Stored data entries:
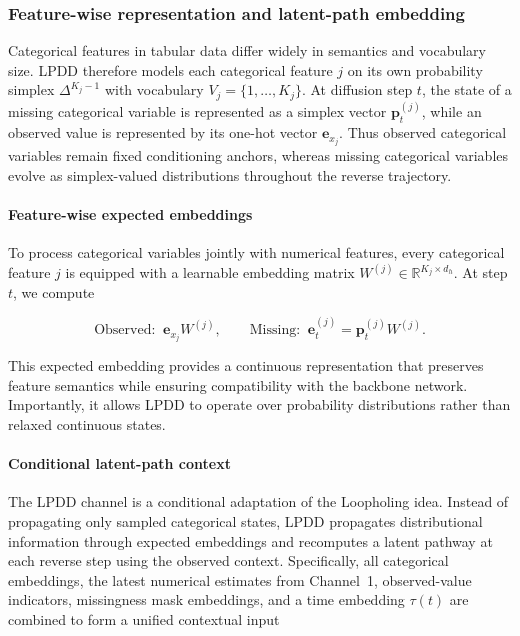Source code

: \documentclass[times, review, 10pt]{elsarticle}
\newcommand{\DIFaddbegin}{\begingroup\color{blue}}
\newcommand{\DIFaddend}{\endgroup}
\begin{document}
\subsubsection{Feature-wise representation and latent-path embedding}

Categorical features in tabular data differ widely in semantics and vocabulary
size. LPDD therefore models each categorical feature $j$ on its own probability
simplex $\Delta^{K_j-1}$ with vocabulary $V_j=\{1,\dots,K_j\}$. At diffusion
step $t$, the state of a missing categorical variable is represented as a
simplex vector $\mathbf{p}_t^{(j)}$, while an observed value is represented by
\DIFaddbegin
its one-hot vector $\mathbf{e}_{x_j}$. Thus observed categorical variables
remain fixed conditioning anchors, whereas missing categorical variables
evolve as simplex-valued distributions throughout the reverse trajectory.
\DIFaddend

\paragraph{Feature-wise expected embeddings}
To process categorical variables jointly with numerical features, every
categorical feature $j$ is equipped with a learnable embedding matrix
$W^{(j)}\in\mathbb{R}^{K_j\times d_h}$. At step $t$, we compute

\begin{equation}
\text{Observed:}\;\; \mathbf{e}_{x_j}W^{(j)}, \qquad
    \text{Missing:}\;\; \mathbf{e}^{(j)}_t = \mathbf{p}_t^{(j)}W^{(j)}.
\end{equation}


This expected embedding provides a continuous representation that preserves
feature semantics while ensuring compatibility with the backbone network.
Importantly, it allows LPDD to operate over probability distributions rather
than relaxed continuous states.

\DIFaddbegin
\paragraph{Conditional latent-path context}
The LPDD channel is a conditional adaptation of the Loopholing idea. Instead
of propagating only sampled categorical states, LPDD propagates distributional
information through expected embeddings and recomputes a latent pathway at
each reverse step using the observed context. Specifically, all categorical
embeddings, the latest numerical estimates from Channel~1, observed-value
indicators, missingness mask embeddings, and a time embedding $\tau(t)$ are
combined to form a unified contextual input
\DIFaddend
\end{document}

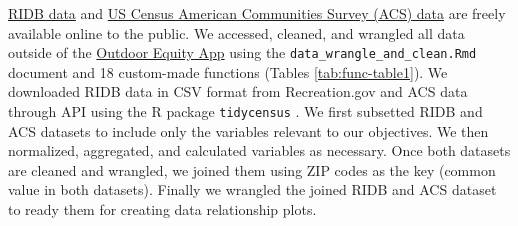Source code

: \documentclass[
  11 pt,
  openany]{book}
\begin{document}
\href{https://ridb.recreation.gov/}{RIDB data} and \href{https://www.census.gov/programs-surveys/acs/data.html}{US Census American Communities Survey (ACS) data} are freely available online to the public. We accessed, cleaned, and wrangled all data outside of the \href{https://shinyapps.bren.ucsb.edu/oe_app/}{Outdoor Equity App} using the \texttt{data\_wrangle\_and\_clean.Rmd} document and 18 custom-made functions (Tables \ref{tab:func-table1}). We downloaded RIDB data in CSV format from Recreation.gov and ACS data through API using the R package \texttt{tidycensus} \citep{R-tidycensus}. We first subsetted RIDB and ACS datasets to include only the variables relevant to our objectives. We then normalized, aggregated, and calculated variables as necessary. Once both datasets are cleaned and wrangled, we joined them using ZIP codes as the key (common value in both datasets). Finally we wrangled the joined RIDB and ACS dataset to ready them for creating data relationship plots.
\end{document}
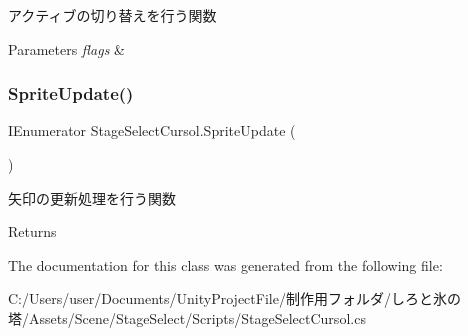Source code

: アクティブの切り替えを行う関数 


\begin{DoxyParams}{Parameters}
{\em flags} & \\
\hline
\end{DoxyParams}
\mbox{\label{class_stage_select_cursol_a9879ca6a9ffa7ae70512430e12b1d305}} 
\subsubsection{\texorpdfstring{Sprite\+Update()}{SpriteUpdate()}}
{\footnotesize\ttfamily I\+Enumerator Stage\+Select\+Cursol.\+Sprite\+Update (\begin{DoxyParamCaption}{ }\end{DoxyParamCaption})\hspace{0.3cm}{\ttfamily [inline]}}



矢印の更新処理を行う関数 

\begin{DoxyReturn}{Returns}

\end{DoxyReturn}


The documentation for this class was generated from the following file\+:\begin{DoxyCompactItemize}
\item 
C\+:/\+Users/user/\+Documents/\+Unity\+Project\+File/制作用フォルダ/しろと氷の塔/\+Assets/\+Scene/\+Stage\+Select/\+Scripts/Stage\+Select\+Cursol.\+cs\end{DoxyCompactItemize}
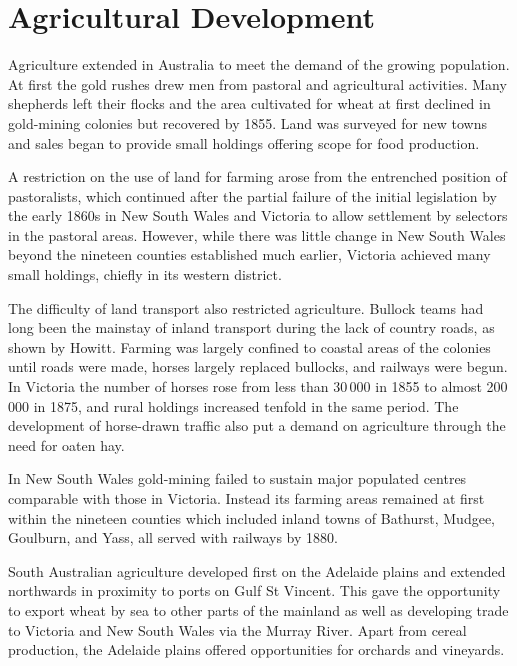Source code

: \section*{Agricultural Development}

Agriculture extended in Australia to meet the demand of the growing
population.  At first the gold rushes drew men from pastoral and
agricultural activities.  Many shepherds left their flocks and the
area cultivated for wheat at first declined in gold-mining colonies
but recovered by 1855.  Land was surveyed for new towns and sales
began to provide small holdings offering scope for food production.

A restriction on the use of land for farming arose from the entrenched
position of pastoralists,  which continued after
the partial failure of the initial legislation by the early 1860s in
New South Wales and Victoria to allow settlement by selectors in the
pastoral areas.  However, while there was little change in New South
Wales beyond the nineteen counties established much earlier, Victoria
achieved many small holdings, chiefly in its western
district.

The difficulty of land transport also restricted agriculture.  Bullock
teams had long been the mainstay of inland transport during the lack
of country roads, as shown by Howitt.  Farming was largely confined to
coastal areas of the colonies until roads were made, horses largely
replaced bullocks, and railways were begun.  In Victoria
 the number of
horses  rose from less than 30\,000 in 1855 to almost
200\,000 in 1875, and rural holdings increased tenfold in the same
period.  The development of horse-drawn traffic also put a demand on
agriculture through the need for oaten hay.

In New South Wales  gold-mining failed to
sustain major populated centres comparable with those in Victoria.
Instead its farming areas remained at first within the nineteen
counties which included inland towns of Bathurst, 
Mudgee,  Goulburn,
 and Yass,  all served with
railways by 1880.

South Australian  agriculture developed first
on the Adelaide plains and extended northwards in proximity to ports
on Gulf St Vincent.  This gave the opportunity to export wheat by sea
to other parts of the mainland as well as developing trade to Victoria
and New South Wales via the Murray River.  Apart
from cereal production, the Adelaide plains offered opportunities for
orchards and vineyards.

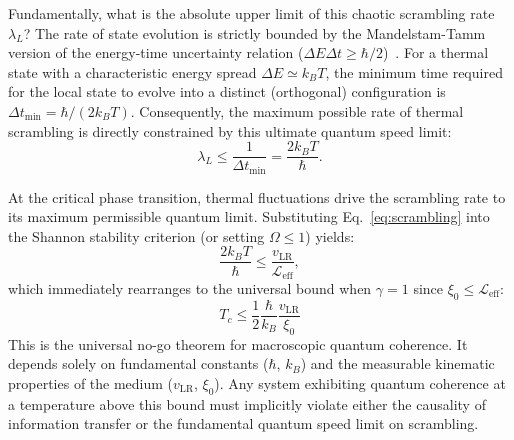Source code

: \documentclass[11pt,a4paper]{article}
\begin{document}
Fundamentally, what is the absolute upper limit of this chaotic scrambling rate $\lambda_L$? The rate of state evolution is strictly bounded by the Mandelstam-Tamm version of the energy-time uncertainty relation ($\Delta E \Delta t \ge \hbar/2$)~\cite{MandelstamTamm1945,Busch2002}. For a thermal state with a characteristic energy spread $\Delta E \simeq k_B T$, the minimum time required for the local state to evolve into a distinct (orthogonal) configuration is $\Delta t_{\text{min}} = \hbar / (2k_B T)$. Consequently, the maximum possible rate of thermal scrambling is directly constrained by this ultimate quantum speed limit:
\begin{equation}
\lambda_L \le \frac{1}{\Delta t_{\text{min}}} = \frac{2k_B T}{\hbar}.
\label{eq:scrambling}
\end{equation}

At the critical phase transition, thermal fluctuations drive the scrambling rate to its maximum permissible quantum limit. Substituting Eq.~\eqref{eq:scrambling} into the Shannon stability criterion (or setting $\Omega \le 1$) yields:
\begin{equation}
\frac{2k_B T}{\hbar} \le \frac{v_{\text{LR}}}{\mathcal{L}_{\text{eff}}},
\label{eq:substitution}
\end{equation}
which immediately rearranges to the universal bound when $\gamma = 1$ since $\xi_0 \leq \mathcal{L}_{\text{eff}}$:
\begin{equation}
\boxed{ T_c \le \frac{1}{2}\frac{\hbar}{k_B}\frac{v_{\text{LR}}}{\xi_0}}
\label{eq:nogo}
\end{equation}
This is the universal no-go theorem for macroscopic quantum coherence. It depends solely on fundamental constants ($\hbar$, $k_B$) and the measurable kinematic properties of the medium ($v_{\text{LR}}$, $\xi_0$). Any system exhibiting quantum coherence at a temperature above this bound must implicitly violate either the causality of information transfer or the fundamental quantum speed limit on scrambling. 

\end{document}
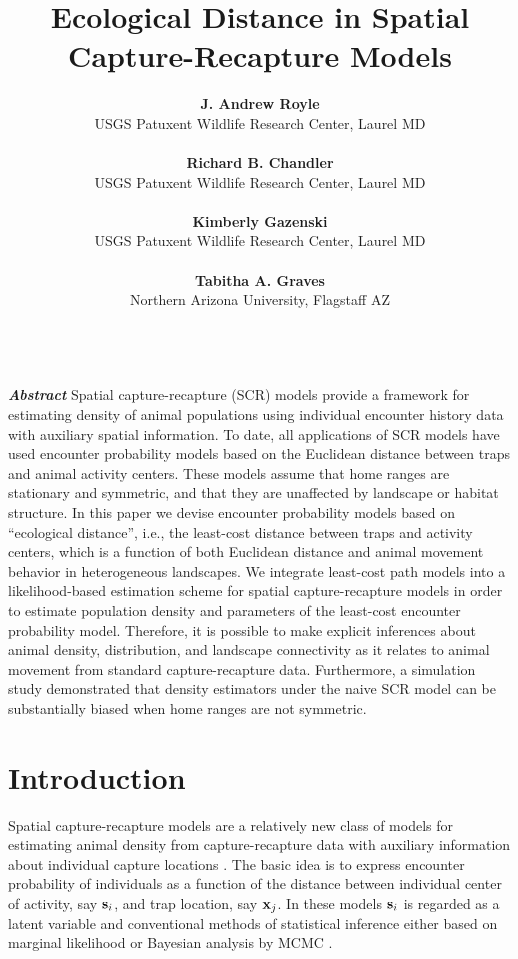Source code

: \documentclass[12pt]{article}
\title{Ecological Distance in Spatial Capture-Recapture Models}
\author{
{\bf J. Andrew Royle}\\
USGS Patuxent Wildlife Research Center, Laurel MD \\ \\
{\bf Richard B. Chandler} \\
USGS Patuxent Wildlife Research Center, Laurel MD\\ \\
{\bf Kimberly Gazenski} \\
USGS Patuxent Wildlife Research Center, Laurel MD\\ \\
{\bf Tabitha A. Graves} \\
Northern Arizona University, Flagstaff AZ \\ \\
}
\begin{document}

\maketitle

\date

\newpage

\linenumbers

\begin{flushleft}
{\em \bf Abstract}
Spatial capture-recapture (SCR) models provide a framework for estimating density of 
animal populations using individual encounter history data with auxiliary spatial information. 
To date, all applications of SCR models have used encounter probability models based on 
the Euclidean distance between traps and animal activity centers. These models assume 
that home ranges are stationary and symmetric, and that they are unaffected by landscape 
or habitat structure. In this paper we devise encounter probability models based on 
``ecological distance'', i.e., the least-cost distance between traps and activity centers, 
which is a function of both Euclidean distance and animal movement behavior in heterogeneous 
landscapes. We integrate least-cost path models into a likelihood-based estimation
scheme for spatial capture-recapture models in order to estimate population density and 
parameters of the least-cost encounter probability model.  
Therefore, it is possible to make explicit inferences about animal density, distribution, 
and landscape connectivity as it relates to animal movement from standard capture-recapture data.
Furthermore, a simulation study demonstrated that density estimators under the naive SCR 
model can be substantially biased when home ranges are not symmetric. 
\end{flushleft}

\section{Introduction}


Spatial capture-recapture models are a relatively new class of models
for estimating animal density from capture-recapture data with
auxiliary information about individual capture locations
\citep{borchers_efford:2008, royle_young:2008, efford_etal:2009,
  royle_etal:2009ecol}.
The basic idea is to express encounter probability of
individuals as a function of the distance between individual center of
activity, say ${\bf s}_{i}$, and trap location, say ${\bf x}_{j}$.  In
these models ${\bf s}_{i}$ is regarded as a latent variable and
conventional methods of statistical inference either based on marginal
likelihood \citep{borchers_efford:2008} or Bayesian analysis by MCMC
\citep{royle_young:2008}.
\end{document}
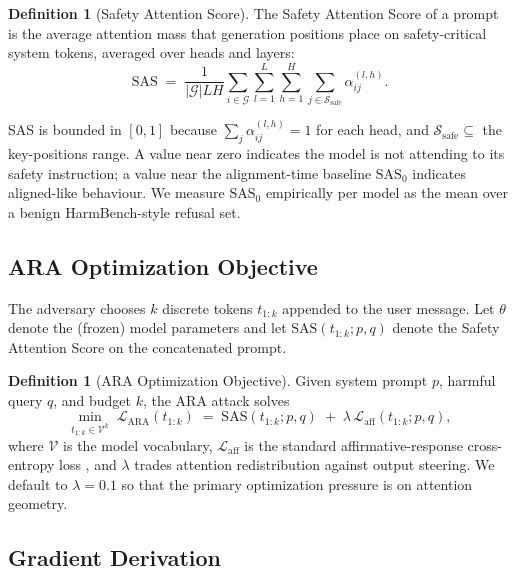 \documentclass[sigconf,anonymous=false,review=false]{acmart}
\theoremstyle{definition}
\newtheorem{definition}[theorem]{Definition}
\theoremstyle{remark}
\newcommand{\SAS}{\mathrm{SAS}}
\begin{document}
\begin{definition}[Safety Attention Score]
\label{def:sas}
The Safety Attention Score of a prompt is the average attention mass that generation positions place on safety-critical system tokens, averaged over heads and layers:
\[
\SAS \;=\; \frac{1}{|\mathcal{G}| L H} \sum_{i \in \mathcal{G}} \sum_{l=1}^{L} \sum_{h=1}^{H} \sum_{j \in \mathcal{S}_{\text{safe}}} \alpha^{(l,h)}_{ij}.
\]
\end{definition}

SAS is bounded in $[0,1]$ because $\sum_j \alpha^{(l,h)}_{ij} = 1$ for each head, and $\mathcal{S}_{\text{safe}} \subseteq$ the key-positions range. A value near zero indicates the model is not attending to its safety instruction; a value near the alignment-time baseline $\SAS_0$ indicates aligned-like behaviour. We measure $\SAS_0$ empirically per model as the mean over a benign HarmBench-style refusal set.

\subsection{ARA Optimization Objective}

The adversary chooses $k$ discrete tokens $t_{1{:}k}$ appended to the user message. Let $\theta$ denote the (frozen) model parameters and let $\SAS(t_{1:k}; p, q)$ denote the Safety Attention Score on the concatenated prompt.

\begin{definition}[ARA Optimization Objective]
\label{def:ara}
Given system prompt $p$, harmful query $q$, and budget $k$, the ARA attack solves
\begin{equation}
\min_{t_{1:k} \in \mathcal{V}^{k}} \; \mathcal{L}_{\mathrm{ARA}}(t_{1:k}) \;=\; \SAS(t_{1:k}; p, q) \;+\; \lambda \, \mathcal{L}_{\mathrm{aff}}(t_{1:k}; p, q),
\label{eq:ara_obj}
\end{equation}
where $\mathcal{V}$ is the model vocabulary, $\mathcal{L}_{\mathrm{aff}}$ is the standard affirmative-response cross-entropy loss \cite{zou2023universal}, and $\lambda$ trades attention redistribution against output steering. We default to $\lambda = 0.1$ so that the primary optimization pressure is on attention geometry.
\end{definition}

\subsection{Gradient Derivation}
\end{document}
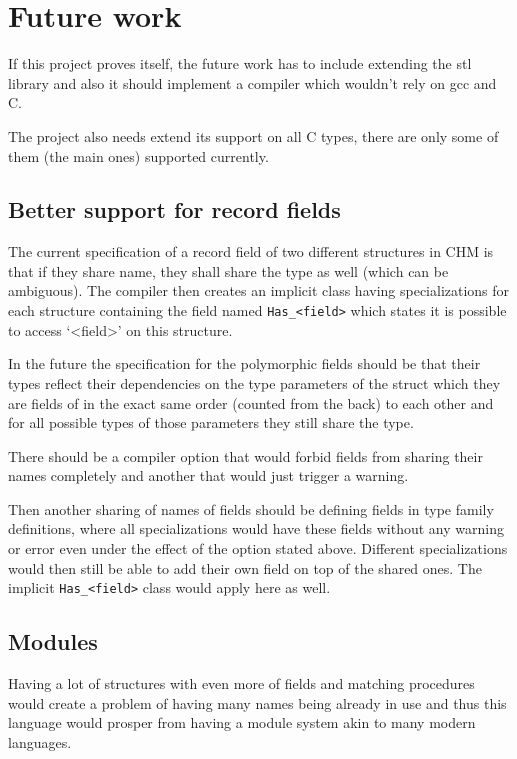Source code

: \section{Future work}

If this project proves itself, the future work has to include extending the stl library and also it should implement a compiler which wouldn't rely on gcc and C.

The project also needs extend its support on all C types, there are only some of them (the main ones) supported currently.

\subsection{Better support for record fields}

The current specification of a record field of two different structures in CHM is that if they share name, they shall share the type as well (which can be ambiguous). The compiler then creates an implicit class having specializations for each structure containing the field named \lstinline{Has_<field>} which states it is possible to access `<field>' on this structure.

In the future the specification for the polymorphic fields should be that their types reflect their dependencies on the type parameters of the struct which they are fields of in the exact same order (counted from the back) to each other and for all possible types of those parameters they still share the type.

There should be a compiler option that would forbid fields from sharing their names completely and another that would just trigger a warning.

Then another sharing of names of fields should be defining fields in type family definitions, where all specializations would have these fields without any warning or error even under the effect of the option stated above. Different specializations would then still be able to add their own field on top of the shared ones. The implicit \lstinline{Has_<field>} class would apply here as well.

\subsection{Modules}

Having a lot of structures with even more of fields and matching procedures would create a problem of having many names being already in use and thus this language would prosper from having a module system akin to many modern languages.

What to do:
Going through the data above, return each line with the word "than".

Exercise output:
than relaxed continuous states.
horses  rose from less than 30\,000 in 1855 to almost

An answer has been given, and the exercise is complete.